Dataset entries
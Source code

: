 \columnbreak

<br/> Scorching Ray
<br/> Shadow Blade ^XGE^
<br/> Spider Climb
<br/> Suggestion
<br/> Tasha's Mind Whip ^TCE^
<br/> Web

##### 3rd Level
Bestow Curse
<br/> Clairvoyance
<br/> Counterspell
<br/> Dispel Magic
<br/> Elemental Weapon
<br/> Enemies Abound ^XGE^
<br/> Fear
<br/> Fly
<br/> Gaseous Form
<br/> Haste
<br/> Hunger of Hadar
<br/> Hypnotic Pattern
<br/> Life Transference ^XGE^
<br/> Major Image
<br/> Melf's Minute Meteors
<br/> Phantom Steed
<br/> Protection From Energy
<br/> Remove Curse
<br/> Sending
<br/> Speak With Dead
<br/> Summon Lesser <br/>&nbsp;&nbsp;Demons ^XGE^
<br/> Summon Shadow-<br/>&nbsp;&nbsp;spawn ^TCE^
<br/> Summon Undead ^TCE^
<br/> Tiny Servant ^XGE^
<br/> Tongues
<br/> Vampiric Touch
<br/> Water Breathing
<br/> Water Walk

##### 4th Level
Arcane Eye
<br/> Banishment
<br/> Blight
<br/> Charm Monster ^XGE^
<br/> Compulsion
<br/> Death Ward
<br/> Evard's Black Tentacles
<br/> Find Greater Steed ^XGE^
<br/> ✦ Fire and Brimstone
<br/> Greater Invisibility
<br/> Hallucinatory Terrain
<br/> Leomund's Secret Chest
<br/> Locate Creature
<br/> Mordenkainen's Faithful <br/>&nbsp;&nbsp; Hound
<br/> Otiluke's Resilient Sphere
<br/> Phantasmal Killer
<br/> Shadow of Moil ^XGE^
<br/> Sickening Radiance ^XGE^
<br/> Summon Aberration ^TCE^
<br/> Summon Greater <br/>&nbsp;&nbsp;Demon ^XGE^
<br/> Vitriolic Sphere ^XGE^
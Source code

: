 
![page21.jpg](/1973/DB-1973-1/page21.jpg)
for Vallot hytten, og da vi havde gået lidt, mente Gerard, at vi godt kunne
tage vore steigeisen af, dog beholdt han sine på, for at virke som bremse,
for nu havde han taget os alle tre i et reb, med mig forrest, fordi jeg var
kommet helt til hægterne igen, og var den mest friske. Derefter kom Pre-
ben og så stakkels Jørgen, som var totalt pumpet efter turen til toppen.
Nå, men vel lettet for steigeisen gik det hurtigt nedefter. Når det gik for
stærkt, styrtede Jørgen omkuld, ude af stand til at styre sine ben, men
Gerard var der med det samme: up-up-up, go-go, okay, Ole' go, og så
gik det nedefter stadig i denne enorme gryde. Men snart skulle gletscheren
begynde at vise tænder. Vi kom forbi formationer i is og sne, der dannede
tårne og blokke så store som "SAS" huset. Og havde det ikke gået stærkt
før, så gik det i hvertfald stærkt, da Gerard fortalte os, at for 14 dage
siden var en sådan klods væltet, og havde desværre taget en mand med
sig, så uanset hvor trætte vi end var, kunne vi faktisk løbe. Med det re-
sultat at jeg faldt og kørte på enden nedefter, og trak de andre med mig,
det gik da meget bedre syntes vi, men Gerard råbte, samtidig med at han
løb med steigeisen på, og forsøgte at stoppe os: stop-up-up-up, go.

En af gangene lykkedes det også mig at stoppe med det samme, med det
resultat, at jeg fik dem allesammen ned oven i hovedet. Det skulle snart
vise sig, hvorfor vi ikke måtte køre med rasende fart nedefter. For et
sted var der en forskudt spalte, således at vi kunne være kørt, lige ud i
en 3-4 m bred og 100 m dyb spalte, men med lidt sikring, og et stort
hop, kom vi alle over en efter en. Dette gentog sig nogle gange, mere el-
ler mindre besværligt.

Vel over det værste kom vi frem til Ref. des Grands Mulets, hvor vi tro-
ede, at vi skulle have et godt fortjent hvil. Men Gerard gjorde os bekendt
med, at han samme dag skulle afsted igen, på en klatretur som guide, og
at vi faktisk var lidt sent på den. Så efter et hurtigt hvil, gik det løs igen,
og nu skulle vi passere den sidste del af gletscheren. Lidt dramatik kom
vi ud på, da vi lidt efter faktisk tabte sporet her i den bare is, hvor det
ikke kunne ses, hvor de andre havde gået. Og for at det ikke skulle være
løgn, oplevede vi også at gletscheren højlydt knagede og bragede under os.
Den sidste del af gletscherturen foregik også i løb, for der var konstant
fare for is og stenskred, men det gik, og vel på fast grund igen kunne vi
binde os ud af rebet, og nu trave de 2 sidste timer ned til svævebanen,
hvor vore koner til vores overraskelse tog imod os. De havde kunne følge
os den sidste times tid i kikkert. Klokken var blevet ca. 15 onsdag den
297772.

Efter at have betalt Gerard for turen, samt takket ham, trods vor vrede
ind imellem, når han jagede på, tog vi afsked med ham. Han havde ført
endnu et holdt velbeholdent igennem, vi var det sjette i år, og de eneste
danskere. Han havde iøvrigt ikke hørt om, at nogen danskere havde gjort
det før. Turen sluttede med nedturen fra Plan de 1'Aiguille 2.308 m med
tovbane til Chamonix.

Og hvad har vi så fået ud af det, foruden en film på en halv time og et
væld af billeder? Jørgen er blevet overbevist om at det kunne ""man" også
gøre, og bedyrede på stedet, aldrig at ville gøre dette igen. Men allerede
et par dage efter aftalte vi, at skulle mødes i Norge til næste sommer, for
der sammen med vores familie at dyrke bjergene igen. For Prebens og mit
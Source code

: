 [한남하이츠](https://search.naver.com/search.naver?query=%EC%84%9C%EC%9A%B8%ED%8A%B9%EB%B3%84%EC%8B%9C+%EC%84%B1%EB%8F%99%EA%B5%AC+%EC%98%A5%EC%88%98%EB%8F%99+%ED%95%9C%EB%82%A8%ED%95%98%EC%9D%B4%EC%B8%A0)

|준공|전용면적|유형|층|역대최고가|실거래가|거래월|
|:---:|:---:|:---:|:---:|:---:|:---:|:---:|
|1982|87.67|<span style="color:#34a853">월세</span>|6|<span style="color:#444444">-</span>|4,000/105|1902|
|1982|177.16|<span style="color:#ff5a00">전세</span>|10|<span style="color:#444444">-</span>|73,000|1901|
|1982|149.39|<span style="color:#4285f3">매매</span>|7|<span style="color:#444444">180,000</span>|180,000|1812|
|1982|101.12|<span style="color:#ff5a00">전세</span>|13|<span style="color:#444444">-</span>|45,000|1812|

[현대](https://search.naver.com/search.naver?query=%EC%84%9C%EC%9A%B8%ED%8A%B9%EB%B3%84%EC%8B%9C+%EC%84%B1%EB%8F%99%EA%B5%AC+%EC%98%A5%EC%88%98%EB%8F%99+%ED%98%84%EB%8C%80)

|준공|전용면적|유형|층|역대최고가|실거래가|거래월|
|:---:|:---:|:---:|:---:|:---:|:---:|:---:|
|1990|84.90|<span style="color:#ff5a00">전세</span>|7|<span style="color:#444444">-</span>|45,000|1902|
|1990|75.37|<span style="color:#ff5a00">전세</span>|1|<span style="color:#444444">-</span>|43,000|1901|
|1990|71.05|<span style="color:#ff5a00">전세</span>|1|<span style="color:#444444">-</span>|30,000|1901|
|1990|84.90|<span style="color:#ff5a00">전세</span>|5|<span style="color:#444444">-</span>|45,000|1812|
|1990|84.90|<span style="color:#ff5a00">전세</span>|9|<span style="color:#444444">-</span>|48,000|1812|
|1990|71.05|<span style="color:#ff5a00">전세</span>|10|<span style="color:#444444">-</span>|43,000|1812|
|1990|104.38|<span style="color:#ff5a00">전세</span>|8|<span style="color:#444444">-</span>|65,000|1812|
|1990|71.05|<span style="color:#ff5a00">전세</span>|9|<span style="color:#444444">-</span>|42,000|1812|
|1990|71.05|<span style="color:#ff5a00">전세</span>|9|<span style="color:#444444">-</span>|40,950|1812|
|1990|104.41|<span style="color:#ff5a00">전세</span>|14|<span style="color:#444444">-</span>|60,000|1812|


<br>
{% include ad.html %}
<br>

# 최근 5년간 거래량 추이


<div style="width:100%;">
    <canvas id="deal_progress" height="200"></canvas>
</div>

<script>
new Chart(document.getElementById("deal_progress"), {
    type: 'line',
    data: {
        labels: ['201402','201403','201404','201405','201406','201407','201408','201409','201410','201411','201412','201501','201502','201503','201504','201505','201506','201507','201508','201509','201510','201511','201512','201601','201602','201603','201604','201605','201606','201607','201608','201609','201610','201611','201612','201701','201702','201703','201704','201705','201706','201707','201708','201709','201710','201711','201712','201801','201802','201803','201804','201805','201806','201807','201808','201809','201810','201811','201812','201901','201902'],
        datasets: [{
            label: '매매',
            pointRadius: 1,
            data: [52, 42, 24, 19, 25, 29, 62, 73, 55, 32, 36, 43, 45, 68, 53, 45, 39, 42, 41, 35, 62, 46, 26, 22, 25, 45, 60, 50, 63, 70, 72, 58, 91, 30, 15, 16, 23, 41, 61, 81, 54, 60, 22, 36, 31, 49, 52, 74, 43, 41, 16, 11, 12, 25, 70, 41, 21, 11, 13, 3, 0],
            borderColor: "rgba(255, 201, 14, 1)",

• _Exercise details_
In the entries above, one line contains "<br/> Vitriolic Sphere ^XGE^" and another contains "ede, at vi skulle". Reproduce exactly those two lines and the lines between them, nothing else.

• _Written reply_
<br/> Vitriolic Sphere ^XGE^
Source code

: 
![page21.jpg](/1973/DB-1973-1/page21.jpg)
for Vallot hytten, og da vi havde gået lidt, mente Gerard, at vi godt kunne
tage vore steigeisen af, dog beholdt han sine på, for at virke som bremse,
for nu havde han taget os alle tre i et reb, med mig forrest, fordi jeg var
kommet helt til hægterne igen, og var den mest friske. Derefter kom Pre-
ben og så stakkels Jørgen, som var totalt pumpet efter turen til toppen.
Nå, men vel lettet for steigeisen gik det hurtigt nedefter. Når det gik for
stærkt, styrtede Jørgen omkuld, ude af stand til at styre sine ben, men
Gerard var der med det samme: up-up-up, go-go, okay, Ole' go, og så
gik det nedefter stadig i denne enorme gryde. Men snart skulle gletscheren
begynde at vise tænder. Vi kom forbi formationer i is og sne, der dannede
tårne og blokke så store som "SAS" huset. Og havde det ikke gået stærkt
før, så gik det i hvertfald stærkt, da Gerard fortalte os, at for 14 dage
siden var en sådan klods væltet, og havde desværre taget en mand med
sig, så uanset hvor trætte vi end var, kunne vi faktisk løbe. Med det re-
sultat at jeg faldt og kørte på enden nedefter, og trak de andre med mig,
det gik da meget bedre syntes vi, men Gerard råbte, samtidig med at han
løb med steigeisen på, og forsøgte at stoppe os: stop-up-up-up, go.

En af gangene lykkedes det også mig at stoppe med det samme, med det
resultat, at jeg fik dem allesammen ned oven i hovedet. Det skulle snart
vise sig, hvorfor vi ikke måtte køre med rasende fart nedefter. For et
sted var der en forskudt spalte, således at vi kunne være kørt, lige ud i
en 3-4 m bred og 100 m dyb spalte, men med lidt sikring, og et stort
hop, kom vi alle over en efter en. Dette gentog sig nogle gange, mere el-
ler mindre besværligt.

Vel over det værste kom vi frem til Ref. des Grands Mulets, hvor vi tro-
ede, at vi skulle have et godt fortjent hvil. Men Gerard gjorde os bekendt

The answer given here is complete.